The shame in Netflix’s massively-budgeted blockbuster star vehicle, The Gray Man, is that it won’t matter how good, or not good, it is. Despite stars the caliber of Ryan Gosling, Chris Evans, Ana de Armas, and Billy Bob Thornton, it’s destined to only inspire endless thinkpieces about Netflix’s strategy of choosing movies seemingly concocted in a lab to get the 7 or so minutes to qualify as a “viewing”. Red Notice was just such a film. The Gray Man is better than that, but only marginally so, as it’s pretty much a generic assassin thriller right down to the bone.
That’s not to say The Gray Man is bad. It’s actually quite a lot of fun, but your mileage will vary depending on how much you enjoy watching Gosling and Evans, both with douchey facial hair, slug it out and trade risible banter. Plus, the film is directed by Marvel’s Avengers duo of Joe & Anthony Russo, joined by their MCU screenwriter pals Stephen McFeely and Christopher Markus, so you know there’s a ton of action and a vaguely superhero-esque vibe. In fact, this is probably the closest Gosling has come to playing a superhero, except for maybe in Drive?
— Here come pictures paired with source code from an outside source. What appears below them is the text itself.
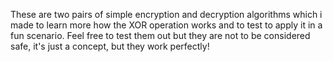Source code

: These are two pairs of simple encryption and decryption algorithms which i made to learn more how the XOR operation works and to test to apply it in a fun scenario.
Feel free to test them out but they are not to be considered safe, it's just a concept, but they work perfectly!
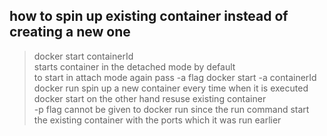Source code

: ## **how to spin up existing container instead of creating a new one**
> docker start containerId<br>
> starts container in the detached mode by default<br>
> to start in attach mode again pass -a flag
> docker start -a containerId<br>
> docker run spin up  a new container every time when it is executed<br>
> docker start on the other hand resuse existing container<br>
> -p flag cannot be given to docker run since the run command start the existing container with the ports which it was run earlier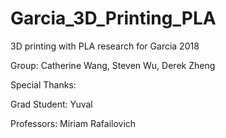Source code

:# Garcia_3D_Printing_PLA
3D printing with PLA research for Garcia 2018

Group: Catherine Wang, Steven Wu, Derek Zheng

Special Thanks:

Grad Student: Yuval

Professors: Miriam Rafailovich
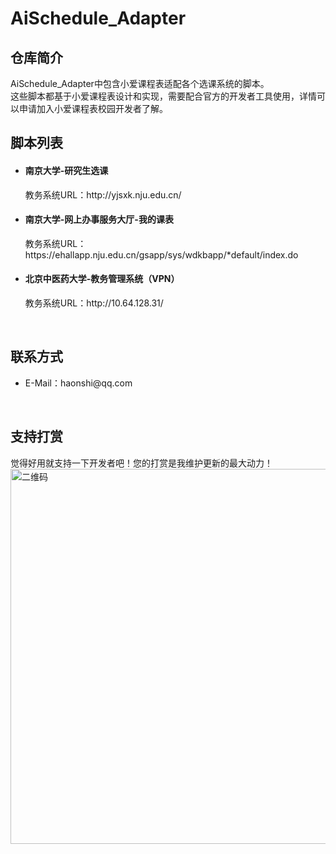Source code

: <h1>AiSchedule_Adapter</h1>

<h2>仓库简介</h2>

<p>
AiSchedule_Adapter中包含小爱课程表适配各个选课系统的脚本。</br>
这些脚本都基于小爱课程表设计和实现，需要配合官方的开发者工具使用，详情可以申请加入小爱课程表校园开发者了解。</br>
</p>

<h2>脚本列表</h2>
<ul>
  <li>
  <h4>南京大学-研究生选课</h4>
  教务系统URL：http://yjsxk.nju.edu.cn/
  </li>
  <li>
  <h4>南京大学-网上办事服务大厅-我的课表</h4>
  教务系统URL：https://ehallapp.nju.edu.cn/gsapp/sys/wdkbapp/*default/index.do
  </li>
  <li>
  <h4>北京中医药大学-教务管理系统（VPN）</h4>
  教务系统URL：http://10.64.128.31/
  </li>
</ul>
<br />

<h2>联系方式</h2>
<ul>
  <li>E-Mail：haonshi@qq.com</li>
</ul>
<br />

<h2>支持打赏</h2>
觉得好用就支持一下开发者吧！您的打赏是我维护更新的最大动力！
<img src="https://i.loli.net/2020/01/09/5aoFgD1qVWnrOHp.png" alt="二维码" width="600">
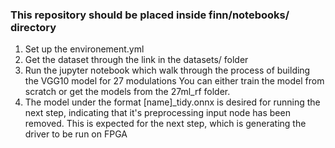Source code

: ### This repository should be placed inside finn/notebooks/ directory

1. Set up the environement.yml
2. Get the dataset through the link in the datasets/ folder
3. Run the jupyter notebook which walk through the process of building the VGG10 model for 27 modulations
      You can either train the model from scratch or get the models from the 27ml_rf folder. 
4. The model under the format [name]_tidy.onnx is desired for running the next step, indicating that it's preprocessing input node has been removed. This is expected for the next step, which is generating the driver to be run on FPGA
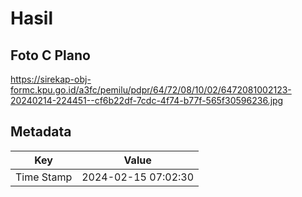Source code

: # Hasil

## Foto C Plano

https://sirekap-obj-formc.kpu.go.id/a3fc/pemilu/pdpr/64/72/08/10/02/6472081002123-20240214-224451--cf6b22df-7cdc-4f74-b77f-565f30596236.jpg


## Metadata

| Key        | Value               |
| ---------- | ------------------- |
| Time Stamp | 2024-02-15 07:02:30 |



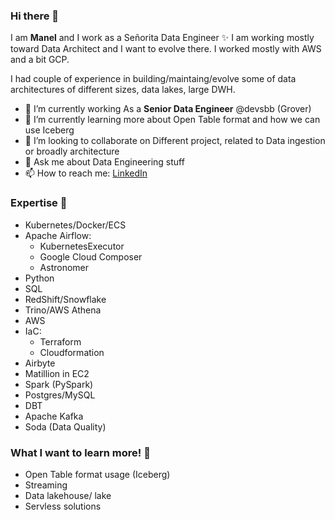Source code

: ### Hi there 👋


I am **Manel** and I work as a Señorita Data Engineer ✨ I am working mostly toward Data Architect and I want to evolve there. I worked mostly with AWS and a bit GCP.

I had couple of experience in building/maintaing/evolve some of data architectures of different sizes, data lakes, large DWH.


- 🔭 I’m currently working As a **Senior Data Engineer** @devsbb (Grover)
- 🌱 I’m currently learning more about Open Table format and how we can use Iceberg
- 👯 I’m looking to collaborate on Different project, related to Data ingestion or broadly architecture
- 💬 Ask me about Data Engineering stuff 
- 📫 How to reach me: [LinkedIn](https://www.linkedin.com/in/manel-rhaiem-%F0%9F%91%A9%F0%9F%8F%BB%E2%80%8D%F0%9F%92%BB-4923104b/)


### Expertise 💼

* Kubernetes/Docker/ECS
* Apache Airflow:
  * KubernetesExecutor
  * Google Cloud Composer
  * Astronomer
* Python
* SQL
* RedShift/Snowflake
* Trino/AWS Athena
* AWS
* IaC:
  * Terraform
  * Cloudformation
* Airbyte
* Matillion in EC2
* Spark (PySpark)
* Postgres/MySQL
* DBT
* Apache Kafka
* Soda (Data Quality)

### What I want to learn more! 🐙
* Open Table format usage (Iceberg)
* Streaming
* Data lakehouse/ lake
* Servless solutions

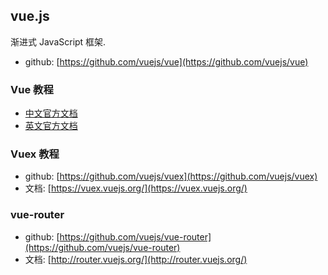 ## vue.js

渐进式 JavaScript 框架.

* github: [https://github.com/vuejs/vue](https://github.com/vuejs/vue) 

### Vue 教程

* [中文官方文档](http://cn.vuejs.org/)
* [英文官方文档](http://vuejs.org/)

### Vuex 教程

* github: [https://github.com/vuejs/vuex](https://github.com/vuejs/vuex)
* 文档: [https://vuex.vuejs.org/](https://vuex.vuejs.org/)

### vue-router

* github: [https://github.com/vuejs/vue-router](https://github.com/vuejs/vue-router)
* 文档: [http://router.vuejs.org/](http://router.vuejs.org/)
There’s actually quite a lot of similarity between Gosling’s assassin Court Gentry and his Drive “hero”. Both are quiet men with a certain code of honor that only they can understand. The major difference is that Court is more likely to crack a joke than crack a skull. He’s still an expert killer and defender of the weak, which is what makes him ace for a clandestine operation within the CIA. There’s no messing around with this basic plot; early on we see Court aka Sierra Six on a mission to kill a dangerous target. The mission goes sideways when the target turns out to be one of Court’s predecessors, unveiling a dark legacy of secrets within the agency. Court instantly becomes a target of CIA head Denny Carmichael (Bridgerton‘s Regé-Jean Page), who despite the warnings of worrywart colleague Suzanne Brewer (Jessica Henwick with a terrible Hillary Clinton ‘do), enlists psychopathic mercenary Lloyd Hansen (Evans) to hunt him down.
The Gray Man unfolds like a Luc Besson assassins movie from the ’90s, which readers of this site will remember as among my very favorite things. But that’s the problem. I expect this movie from someone like Besson, not from the Russos. I expect a lot more from them or at least something different. Short of some cool set pieces in gorgeous international locales, there’s little here that you haven’t seen before elsewhere. That said, the production values are impeccable. It’s a gorgeous movie, and not just the cast in front of the camera. It occasionally grasps the classy feel of a James Bond picture, while other times it resembles the slickness of John Wick. You could do worse than being in the ballpark of either. Some of the editing is inexplicably haphazard, though. A parachute sequence involving Court is a mess, and sometimes it’s tough to tell what the Hell is going on and who is doing what. The action is solid, but lacks the punch of the Russos’ explosive MCU debut in Captain America: The Winter Soldier or its followup in Civil War.
The main event is Gosling vs. Evans, and they put on quite a show. Yes, their verbal exchanges boast some pretty awful, basic tough-guy language but the fun is in the details. Evans’ Lloyd Hansen is such an insecure little prick that he gets angrier at Court’s impeccable reputation and seeming invincibility. Gosling and Evans play opposite one another beautifully, and I have a feeling this won’t be the last time we get to see it. Evans in particular is having a ball acting against type. Even before his exit from the MCU, Evans has been branching out to play characters as opposed to his squeaky clean image as possible. Lloyd definitely fits the bill and he’s the most enjoyable one to watch by far.
Unfortunately, the same can’t be said for Ana de Armas, who doesn’t make an impression as Court’s mercenary tag-a-long, Dani Miranda. Certainly, she fails to make the splash that she made in No Time to Die, and that was with a fraction of screen time. Thorton, as Court’s recruiter and wisened old mentor Donald Fitzroy, quietly steals scenes as does Alfre Woodard as former CIA chief Margaret Cahill. Along with talented Once Upon a Time in Hollywood actress Julia Butters as Fitzroy’s niece, they give us the only characters we can really feel anything for. They exist primarily to give us a reason to root for Court, who never escapes the fact that he’s a hired killer for the government.
The Gray Man offers up some decent action and popular fan-favorite actors trading barbs and bullets. At a reported $200M cost, one might think it should have something to say, as well. But that’s not what Netflix was paying for. In terms of delivering an entertaining blockbuster replica that will get subscribers to hit “Play”, The Gray Man gets the job done.
Netflix will debut The Gray Man on July 15th.